◆ **ENTRIES PROVIDED**

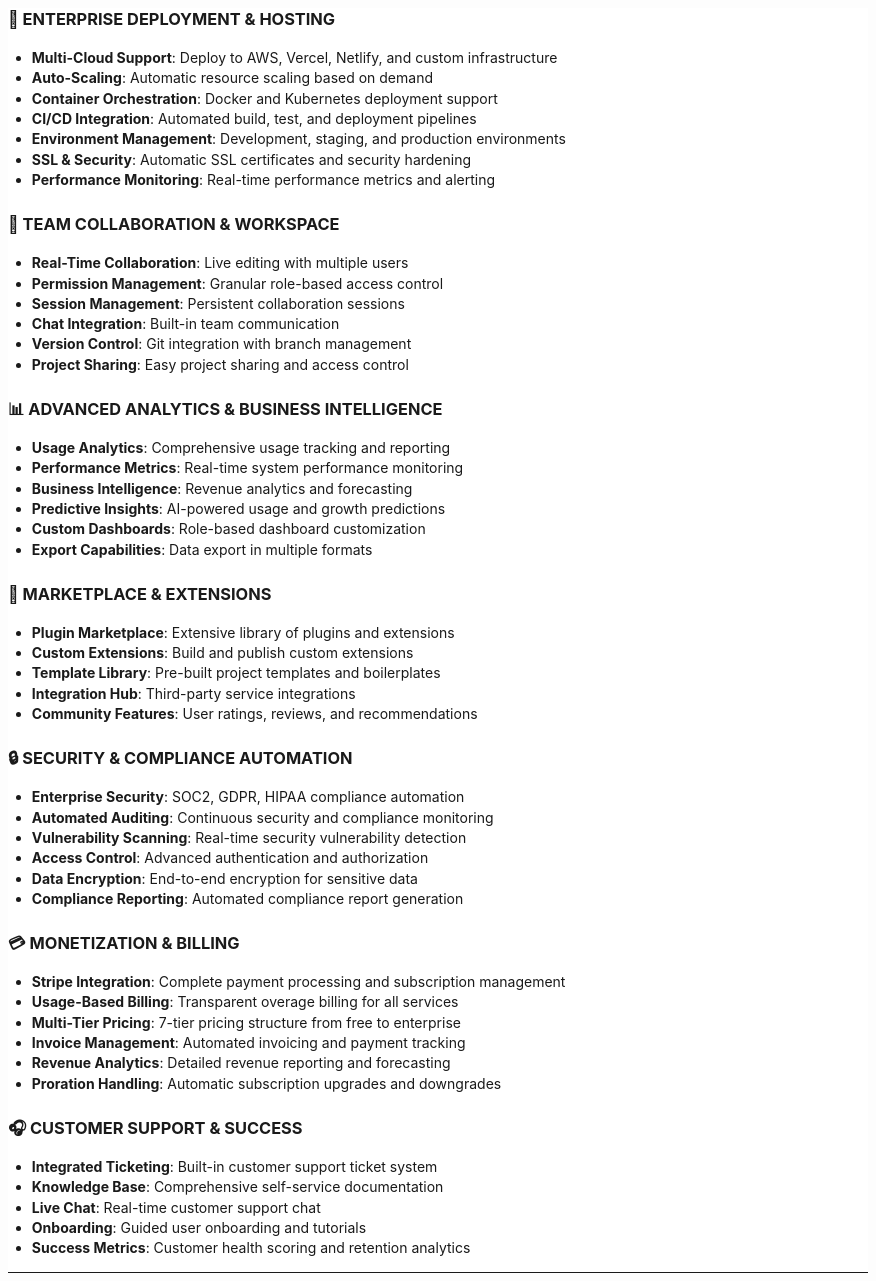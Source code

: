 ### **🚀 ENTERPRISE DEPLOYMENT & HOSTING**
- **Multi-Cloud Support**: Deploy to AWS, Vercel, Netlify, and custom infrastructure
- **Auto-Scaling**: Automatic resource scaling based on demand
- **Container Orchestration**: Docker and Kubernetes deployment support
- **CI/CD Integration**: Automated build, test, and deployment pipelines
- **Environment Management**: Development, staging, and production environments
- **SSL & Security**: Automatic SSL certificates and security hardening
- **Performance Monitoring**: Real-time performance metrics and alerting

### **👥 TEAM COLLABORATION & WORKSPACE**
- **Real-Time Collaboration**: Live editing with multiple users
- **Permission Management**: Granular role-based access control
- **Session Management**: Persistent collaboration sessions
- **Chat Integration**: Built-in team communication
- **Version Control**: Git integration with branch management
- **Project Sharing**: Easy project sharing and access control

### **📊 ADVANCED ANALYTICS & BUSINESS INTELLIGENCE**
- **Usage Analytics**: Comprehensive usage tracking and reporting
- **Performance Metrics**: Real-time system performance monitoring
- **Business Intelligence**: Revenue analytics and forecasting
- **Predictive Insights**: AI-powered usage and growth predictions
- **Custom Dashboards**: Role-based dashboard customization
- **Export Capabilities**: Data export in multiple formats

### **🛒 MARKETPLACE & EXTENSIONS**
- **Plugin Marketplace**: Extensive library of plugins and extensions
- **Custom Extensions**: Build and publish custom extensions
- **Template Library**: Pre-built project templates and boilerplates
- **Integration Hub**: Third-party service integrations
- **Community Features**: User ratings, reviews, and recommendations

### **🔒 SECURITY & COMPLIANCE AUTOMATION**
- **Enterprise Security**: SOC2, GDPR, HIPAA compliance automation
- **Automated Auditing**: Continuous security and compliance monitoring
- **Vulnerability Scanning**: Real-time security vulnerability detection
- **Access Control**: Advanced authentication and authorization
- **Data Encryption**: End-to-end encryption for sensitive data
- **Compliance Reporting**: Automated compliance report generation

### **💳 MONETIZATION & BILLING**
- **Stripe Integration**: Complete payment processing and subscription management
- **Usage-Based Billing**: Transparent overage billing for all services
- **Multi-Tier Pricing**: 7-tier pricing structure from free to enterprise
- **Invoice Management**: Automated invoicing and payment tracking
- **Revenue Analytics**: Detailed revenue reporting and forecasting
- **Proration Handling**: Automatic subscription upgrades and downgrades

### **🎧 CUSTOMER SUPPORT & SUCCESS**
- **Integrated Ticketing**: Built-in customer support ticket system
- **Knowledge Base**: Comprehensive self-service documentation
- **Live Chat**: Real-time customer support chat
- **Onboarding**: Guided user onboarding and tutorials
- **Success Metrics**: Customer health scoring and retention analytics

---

◆ **PROBLEM STATEMENT**
The expected answer is every line above in which the word "Live" appears.

◆ **OUTPUT FOR THIS EXERCISE**
- **Real-Time Collaboration**: Live editing with multiple users
- **Live Chat**: Real-time customer support chat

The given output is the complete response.